The average household debt in the UK, is 6,800 excluding mortgages or 40,000 including them. The average personal debt for each UK adult is 4,426, excluding mortgages, an increase of 30 per cent in the last year.
But, despite the statistics, research published by the Institute for Fiscal Studies last month says the burden of debt is falling more heavily on lower income families who do not own their home or have access to credit cards. Nottingham University researchers Sarah Bridges and Richard Disney concluded that 'problems of debt arise from low incomes, rather than from "irresponsible lending" to home owners by high street institutions'.
Effect on childcare
The alarming rise in debt has implications for parents seeking affordable childcare and providers operating within narrow profit margins.
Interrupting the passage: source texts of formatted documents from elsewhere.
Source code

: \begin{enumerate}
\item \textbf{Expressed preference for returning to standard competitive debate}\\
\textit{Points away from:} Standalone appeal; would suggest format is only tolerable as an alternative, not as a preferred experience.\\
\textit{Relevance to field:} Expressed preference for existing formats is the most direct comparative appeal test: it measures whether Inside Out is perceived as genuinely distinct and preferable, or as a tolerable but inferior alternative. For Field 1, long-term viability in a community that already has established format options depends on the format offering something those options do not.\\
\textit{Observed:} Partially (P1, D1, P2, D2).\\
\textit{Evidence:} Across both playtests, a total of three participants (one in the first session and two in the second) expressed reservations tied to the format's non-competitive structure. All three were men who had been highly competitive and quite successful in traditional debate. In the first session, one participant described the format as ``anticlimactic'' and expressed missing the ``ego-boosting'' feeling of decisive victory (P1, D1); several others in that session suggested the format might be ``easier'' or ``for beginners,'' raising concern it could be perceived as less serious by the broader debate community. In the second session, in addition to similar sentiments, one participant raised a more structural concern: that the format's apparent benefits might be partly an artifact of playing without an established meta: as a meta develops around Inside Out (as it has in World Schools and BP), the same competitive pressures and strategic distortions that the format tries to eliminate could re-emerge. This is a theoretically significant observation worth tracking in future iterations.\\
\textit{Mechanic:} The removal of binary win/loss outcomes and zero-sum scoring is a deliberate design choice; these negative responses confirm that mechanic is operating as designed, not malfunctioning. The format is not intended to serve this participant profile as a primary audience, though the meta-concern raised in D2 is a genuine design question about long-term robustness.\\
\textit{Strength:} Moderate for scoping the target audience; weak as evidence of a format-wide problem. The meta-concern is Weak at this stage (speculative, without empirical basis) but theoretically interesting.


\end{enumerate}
Daycare Trust director Stephen Burke says, 'Affordability of childcare is the number one issue for parents and the most commonly cited in calls to our helpline. A lot of childcare provision is beyond their means and until that issue is addressed through reform of the childcare tax credit system, there will continue to be a knock-on effect on the sustainability of some childcare providers.'
National Day Nurseries Association chief executive Rosemary Murphy agrees. 'We urge the Government to build on the initial success of tax credits by raising their value to low- income families, particularly where more than one child is in childcare.'
The Government's spate of childcare initiatives has been accompanied by the new right for employees with young children to request flexible working arrangements. But for many this will not be an economic option. A survey of 100 parents by the Maternity Alliance found that while 68 per cent of working parents had been granted their request by employers, 27 per cent had been forced to accept a pay cut, a demotion or heavier workload to secure flexible hours.
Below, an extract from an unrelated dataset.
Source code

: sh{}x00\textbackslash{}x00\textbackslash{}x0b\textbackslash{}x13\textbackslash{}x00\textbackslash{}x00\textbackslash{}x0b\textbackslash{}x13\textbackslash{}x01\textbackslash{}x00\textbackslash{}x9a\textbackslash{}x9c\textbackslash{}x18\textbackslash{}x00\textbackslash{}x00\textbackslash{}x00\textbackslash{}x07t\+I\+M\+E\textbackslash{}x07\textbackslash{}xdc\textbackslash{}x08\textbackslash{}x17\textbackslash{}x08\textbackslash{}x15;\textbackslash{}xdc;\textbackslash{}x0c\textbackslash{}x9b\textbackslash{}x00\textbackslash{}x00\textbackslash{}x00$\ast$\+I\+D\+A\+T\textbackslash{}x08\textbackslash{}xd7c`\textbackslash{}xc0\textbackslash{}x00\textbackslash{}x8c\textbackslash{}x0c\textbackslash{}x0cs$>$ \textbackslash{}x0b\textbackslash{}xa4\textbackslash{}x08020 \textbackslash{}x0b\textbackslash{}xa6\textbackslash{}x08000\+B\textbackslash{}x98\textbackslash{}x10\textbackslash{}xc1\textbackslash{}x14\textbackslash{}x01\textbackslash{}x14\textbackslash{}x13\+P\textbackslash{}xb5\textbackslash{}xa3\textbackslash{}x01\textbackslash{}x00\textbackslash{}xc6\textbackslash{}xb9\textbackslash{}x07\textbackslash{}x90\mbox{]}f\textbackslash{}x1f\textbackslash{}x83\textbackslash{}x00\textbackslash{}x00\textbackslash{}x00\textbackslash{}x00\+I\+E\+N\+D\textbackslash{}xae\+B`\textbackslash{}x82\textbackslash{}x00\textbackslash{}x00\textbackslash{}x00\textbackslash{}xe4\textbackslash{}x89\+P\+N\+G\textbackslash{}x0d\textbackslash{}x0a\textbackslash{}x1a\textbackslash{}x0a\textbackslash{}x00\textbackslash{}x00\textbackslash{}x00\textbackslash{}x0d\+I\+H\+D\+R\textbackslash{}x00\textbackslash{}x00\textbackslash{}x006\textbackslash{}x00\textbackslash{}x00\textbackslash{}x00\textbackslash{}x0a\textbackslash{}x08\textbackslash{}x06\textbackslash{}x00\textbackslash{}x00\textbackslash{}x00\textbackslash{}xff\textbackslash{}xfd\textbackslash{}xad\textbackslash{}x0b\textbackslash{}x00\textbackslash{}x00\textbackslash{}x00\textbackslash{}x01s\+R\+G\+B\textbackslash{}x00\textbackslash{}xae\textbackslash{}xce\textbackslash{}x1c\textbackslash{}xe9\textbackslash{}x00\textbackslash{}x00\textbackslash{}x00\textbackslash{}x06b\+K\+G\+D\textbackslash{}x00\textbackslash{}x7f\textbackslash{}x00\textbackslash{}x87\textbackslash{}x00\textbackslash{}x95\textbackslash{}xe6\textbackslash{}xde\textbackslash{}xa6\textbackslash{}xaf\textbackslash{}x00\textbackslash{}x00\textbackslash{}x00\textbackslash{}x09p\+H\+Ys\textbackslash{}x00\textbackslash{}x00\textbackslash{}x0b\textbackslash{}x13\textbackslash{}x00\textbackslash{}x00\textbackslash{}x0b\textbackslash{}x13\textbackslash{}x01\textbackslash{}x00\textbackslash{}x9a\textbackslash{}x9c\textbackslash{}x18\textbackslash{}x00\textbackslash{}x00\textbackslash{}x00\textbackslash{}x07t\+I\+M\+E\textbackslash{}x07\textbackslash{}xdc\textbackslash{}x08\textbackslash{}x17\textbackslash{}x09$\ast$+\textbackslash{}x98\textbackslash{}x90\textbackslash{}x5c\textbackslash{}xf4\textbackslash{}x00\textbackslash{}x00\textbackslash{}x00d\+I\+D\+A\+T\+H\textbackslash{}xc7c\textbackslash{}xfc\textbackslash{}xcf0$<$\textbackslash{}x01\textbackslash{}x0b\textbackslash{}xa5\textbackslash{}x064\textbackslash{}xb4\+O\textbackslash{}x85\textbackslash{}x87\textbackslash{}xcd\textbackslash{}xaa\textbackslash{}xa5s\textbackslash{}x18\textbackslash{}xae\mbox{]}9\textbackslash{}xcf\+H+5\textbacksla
Alan Bentley, director of the Childcare Corporation, says that 'bad debt has always been something of a problem in the nursery sector'. The chain, which has operated a standing order system to reduce the possibility of bad debt, will be switching over to direct debit this month so nurseries can take varying amounts from an account each month if payments change.
Mr Bentley says, 'The accounts department will receive instant failure notices if the direct debit fails, which can be communicated to the nursery manager. If a payment fails for the second month, a bad-debt procedure is put in place.'
The manager will discuss with the parent why payments are failing. Often it is due to short-term financial problems such as illness, unexpected family expenses or redundancy. He says, 'Every assistance is given to try to co-ordinate a temporary payment plan to cope with the problem. In 95 per cent of cases the issue is then resolved.
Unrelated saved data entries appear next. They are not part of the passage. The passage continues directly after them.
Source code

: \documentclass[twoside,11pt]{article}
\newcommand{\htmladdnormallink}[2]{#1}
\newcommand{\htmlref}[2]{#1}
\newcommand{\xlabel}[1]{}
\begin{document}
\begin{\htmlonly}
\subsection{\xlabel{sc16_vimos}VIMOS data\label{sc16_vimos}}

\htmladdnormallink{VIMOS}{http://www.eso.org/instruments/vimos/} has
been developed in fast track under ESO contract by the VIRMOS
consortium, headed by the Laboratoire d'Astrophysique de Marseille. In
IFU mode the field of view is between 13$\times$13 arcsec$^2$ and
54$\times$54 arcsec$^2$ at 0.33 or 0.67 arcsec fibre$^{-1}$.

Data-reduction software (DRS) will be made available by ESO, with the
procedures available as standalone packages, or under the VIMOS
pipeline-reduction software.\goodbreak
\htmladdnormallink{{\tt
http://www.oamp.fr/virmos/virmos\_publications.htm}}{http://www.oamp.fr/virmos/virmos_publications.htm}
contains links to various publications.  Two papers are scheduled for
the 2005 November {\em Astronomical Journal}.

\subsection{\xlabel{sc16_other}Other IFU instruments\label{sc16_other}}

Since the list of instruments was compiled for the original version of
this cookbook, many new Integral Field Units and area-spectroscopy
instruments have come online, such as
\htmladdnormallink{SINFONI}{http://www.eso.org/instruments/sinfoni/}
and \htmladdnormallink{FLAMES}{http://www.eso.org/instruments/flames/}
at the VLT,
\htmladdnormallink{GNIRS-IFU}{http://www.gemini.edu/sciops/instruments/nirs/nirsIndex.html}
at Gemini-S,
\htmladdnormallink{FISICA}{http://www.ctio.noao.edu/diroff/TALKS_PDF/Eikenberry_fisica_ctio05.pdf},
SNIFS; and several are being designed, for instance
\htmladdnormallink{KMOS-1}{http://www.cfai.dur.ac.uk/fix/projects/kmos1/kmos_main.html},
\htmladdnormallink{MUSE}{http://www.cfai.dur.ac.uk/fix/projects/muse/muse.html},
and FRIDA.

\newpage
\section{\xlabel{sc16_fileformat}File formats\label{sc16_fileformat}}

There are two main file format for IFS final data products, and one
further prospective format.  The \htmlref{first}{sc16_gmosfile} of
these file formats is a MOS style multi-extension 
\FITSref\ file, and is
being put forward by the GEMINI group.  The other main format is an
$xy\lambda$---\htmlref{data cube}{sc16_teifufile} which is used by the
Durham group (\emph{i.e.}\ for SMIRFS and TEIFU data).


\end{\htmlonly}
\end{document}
'Such issues are always sensitive and require the utmost care in their handling. The quality of our managers, and their ongoing training, makes all the difference in providing a satisfactory resolution for both parties.'
Michael Fallon, managing director of the Just Learning nursery chain, says that bad debts 'may have become worse in recent years'. His chain has a tough line on debt and does not hesitate to take those who do not pay to the small claims court. He says, 'If you are known as a soft touch, it's fatal. We know that some debts come about because of unfortunate circumstances and our managers are trained to be understanding. But it's vital that debts are not allowed to escalate.'
The prospect of interest rates rising in the coming weeks will have implications for childcare providers. Those with mortgages will have to brace themselves for higher repayment levels, while an interest rate rise to curb consumer spending will mean people paying more to service their existing debts and having less disposable income to spend on things like childcare.